La alegría de ser salvados
En los tres casos se parte de una pérdida: la oveja, la moneda o el hijo. No es la primera vez que la Escritura refleja así el alejamiento del hombre de Dios. En la primera lectura de este domingo, es el pueblo elegido de Dios el que se separa, ofreciendo sacrificios a dioses falsos. Sin embargo, gracias a la intercesión de Moisés, el Señor se acuerda de su pueblo y se arrepiente de la amenaza que había pronunciado contra ellos. Precisamente, la dimensión de recuerdo o memoria es fundamental para comprender cómo Dios se encuentra con nosotros. De modo concreto, escuchamos en la celebración eucarística expresiones como: acuérdate, Señor, de tu Iglesia, o bien, recuerda a tus hijos, en las que, al igual que Moisés, le pedimos a Dios que, a pesar de nuestra infidelidad, nunca nos abandone. Este modelo de oraciones nos permite reconocer que vivimos en las manos de Dios, que tenemos necesidad de su salvación y de algo especialmente importante: que Él nunca nos va a abandonar. Pero estas parábolas dicen aún más: antes de que nosotros pensemos que necesitamos a Dios, Él ya ha venido a buscarnos. Dios no se cansa jamás de salir a nuestro encuentro y recorrer primero el camino que nos separa de Él. La parábola del hijo pródigo lleva hasta el extremo esta realidad, encontrando en la escena del Padre, que «lo vio y se le conmovieron las entrañas […] se le echó al cuello y lo cubrió de besos» una de las expresiones más nítidas de cómo Dios aguarda siempre al que se ha separado de Él, sin tener para nada en cuenta el pecado cometido. De hecho, las palabras que más destacan en este capítulo son las vinculadas con la alegría y la felicitación, puesto que se considera que quien ha vuelto a Dios «estaba muerto y ha revivido». De modo especial, esta parábola pone de manifiesto que la alegría de Dios es máxima cuando el hombre recupera su verdadera dignidad, la de hijo.

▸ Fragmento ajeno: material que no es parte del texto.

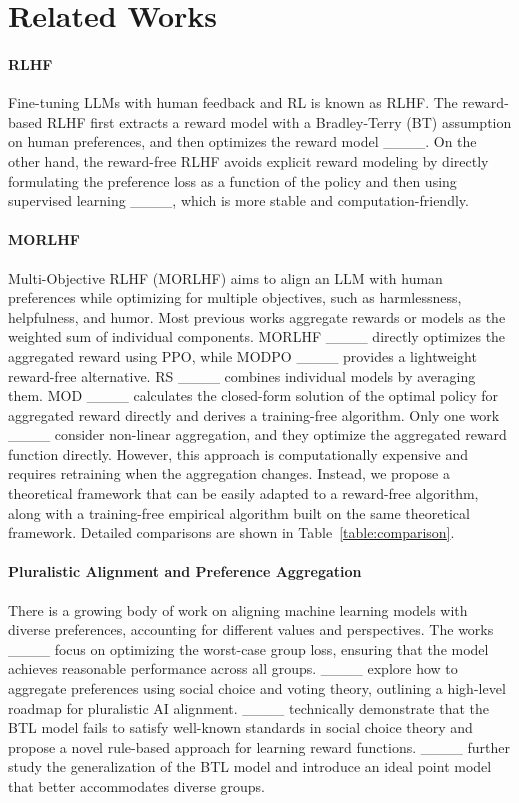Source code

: \section{Related Works}
\paragraph{RLHF}
Fine-tuning LLMs with human feedback and RL is known as RLHF. The reward-based RLHF first extracts a reward model with a Bradley-Terry (BT) assumption on human preferences, and then optimizes the reward model ____. On the other hand, the reward-free RLHF avoids explicit reward modeling by directly formulating the preference loss as a function of the policy and then using supervised learning ____, which is more stable and computation-friendly. 
\paragraph{MORLHF}
Multi-Objective RLHF (MORLHF) aims to align an LLM with human preferences while optimizing for multiple objectives, such as harmlessness, helpfulness, and humor. Most previous works aggregate rewards or models as the weighted sum of individual components. MORLHF ____ directly optimizes the aggregated reward using PPO, while MODPO ____ provides a lightweight reward-free alternative. RS ____ combines individual models by averaging them. MOD ____ calculates the closed-form solution of the optimal policy for aggregated reward directly and derives a training-free algorithm. Only one work ____ consider non-linear aggregation, and they optimize the aggregated reward function directly. However, this approach is computationally expensive and requires retraining when the aggregation changes. Instead, we propose a theoretical framework that can be easily adapted to a reward-free algorithm,  along with a training-free empirical algorithm built on the same theoretical framework. Detailed comparisons are shown in Table~\ref{table:comparison}.

\paragraph{Pluralistic Alignment and Preference Aggregation}
There is a growing body of work on aligning machine learning models with diverse preferences, accounting for different values and perspectives.  The works ____ focus on optimizing the worst-case group loss, ensuring that the model achieves reasonable performance across all groups. ____ explore how to aggregate preferences using social choice and voting theory, outlining a high-level roadmap for pluralistic AI alignment. ____ technically demonstrate that the BTL model fails to satisfy well-known standards in social choice theory and propose a novel rule-based approach for learning reward functions. ____ further study the generalization of the BTL model and introduce an ideal point model that better accommodates diverse groups.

En aquel tiempo, solían acercarse a Jesús todos los publicanos y los pecadores a escucharle. Y los fariseos y los escribas murmuraban diciendo: «Ese acoge a los pecadores y come con ellos».
Jesús les dijo esta parábola: «¿Quién de vosotros que tiene cien ovejas y pierde una de ellas , no deja las noventa y nueve en el desierto y va tras la descarriada, hasta que la encuentra? Y, cuando la encuentra, se la carga sobre los hombros, muy contento; y, al llegar a casa, reúne a los amigos y a los vecinos, y les dice: “¡Alegraos, conmigo!, he encontrado la oveja que se me había perdido”. Os digo que así también habrá más alegría en el cielo por un solo pecador que se convierta que por noventa y nueve justos que no necesitan convertirse.

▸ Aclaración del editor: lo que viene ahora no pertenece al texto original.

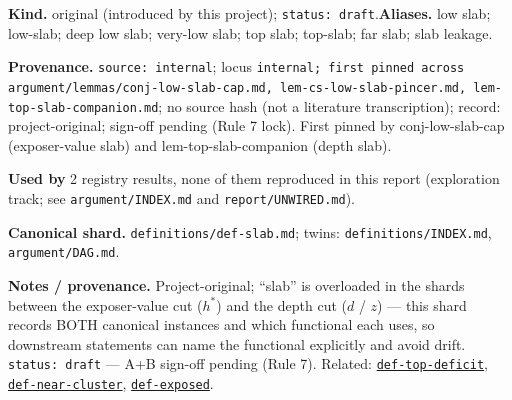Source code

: \begin{defnote}
\textbf{Kind.} original (introduced by this project); \texttt{status: draft}.\quad\textbf{Aliases.} low slab; low-slab; deep low slab; very-low slab; top slab; top-slab; far slab; slab leakage.
\par
\textbf{Provenance.} \texttt{source: internal}; locus \texttt{internal;\allowbreak{} first pinned across argument/\allowbreak{}lemmas/\allowbreak{}conj-\allowbreak{}low-\allowbreak{}slab-\allowbreak{}cap.\allowbreak{}md,\allowbreak{} lem-\allowbreak{}cs-\allowbreak{}low-\allowbreak{}slab-\allowbreak{}pincer.\allowbreak{}md,\allowbreak{} lem-\allowbreak{}top-\allowbreak{}slab-\allowbreak{}companion.\allowbreak{}md}; no source hash (not a literature transcription); record: project-\allowbreak{}original;\allowbreak{} sign-\allowbreak{}off pending (Rule 7 lock).\allowbreak{} First pinned by conj-\allowbreak{}low-\allowbreak{}slab-\allowbreak{}cap (exposer-\allowbreak{}value slab) and lem-\allowbreak{}top-\allowbreak{}slab-\allowbreak{}companion (depth slab).
\par
\textbf{Used by} 2 registry results, none of them reproduced in this report (exploration track; see \texttt{argument/INDEX.md} and \texttt{report/UNWIRED.md}).
\par
\textbf{Canonical shard.} \texttt{definitions/\allowbreak{}def-\allowbreak{}slab.\allowbreak{}md}; twins: \texttt{definitions/INDEX.md}, \texttt{argument/DAG.md}.
\par
\textbf{Notes / provenance.} Project-original; ``slab'' is overloaded in the shards between the
exposer-value cut ($h^*$) and the depth cut ($d$ / $z$) --- this shard records BOTH canonical instances
and which functional each uses, so downstream statements can name the functional explicitly and avoid
drift. \texttt{status:\allowbreak{} draft} --- A+B sign-off pending (Rule 7). Related: \hyperref[def:top-deficit]{\texttt{def-\allowbreak{}top-\allowbreak{}deficit}},
\hyperref[def:near-cluster]{\texttt{def-\allowbreak{}near-\allowbreak{}cluster}}, \hyperref[def:exposed]{\texttt{def-\allowbreak{}exposed}}.
\end{defnote}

O ¿qué mujer tiene diez monedas, si se le pierde una, no enciende una lámpara y barre la casa y busca con cuidado, hasta que la encuentra? Y, cuando la encuentra, reúne a las amigas y a las vecinas y les dice: “¡Alegraos conmigo!, he encontrado la moneda que se me había perdido”. Os digo que la misma alegría tendrán los ángeles de Dios por un solo pecador que se convierta».
También les dijo: «Un hombre tenía dos hijos; el menor de ellos dijo a su padre: “Padre, dame la parte que me toca de la fortuna”. El padre les repartió los bienes. No muchos días después, el hijo menor, juntando todo lo suyo, emigró a un país lejano, y allí derrochó su fortuna viviendo perdidamente. Cuando lo había gastado todo, vino por aquella tierra un hambre terrible, y empezó él a pasar necesidad […]. Se levantó y vino adonde estaba su padre; cuando todavía estaba lejos, su padre lo vio y se le conmovieron las entrañas; y, echando a correr, se le echó cuello y lo cubrió de besos. Su hijo le dijo: “Padre, he pecado contra el cielo y contra ti; ya no merezco llamarme hijo tuyo”.
Pero el padre dijo a sus criados: “Sacad enseguida el mejor túnica y vestídsela; ponedle un anillo en la mano y sandalias en los pies; traed el ternero cebado y sacrificadlo; comamos y celebramos un banquete, porque este hijo mío estaba muerto y ha revivido; estaba perdido, y lo hemos encontrado”. Y empezaron el banquete […]».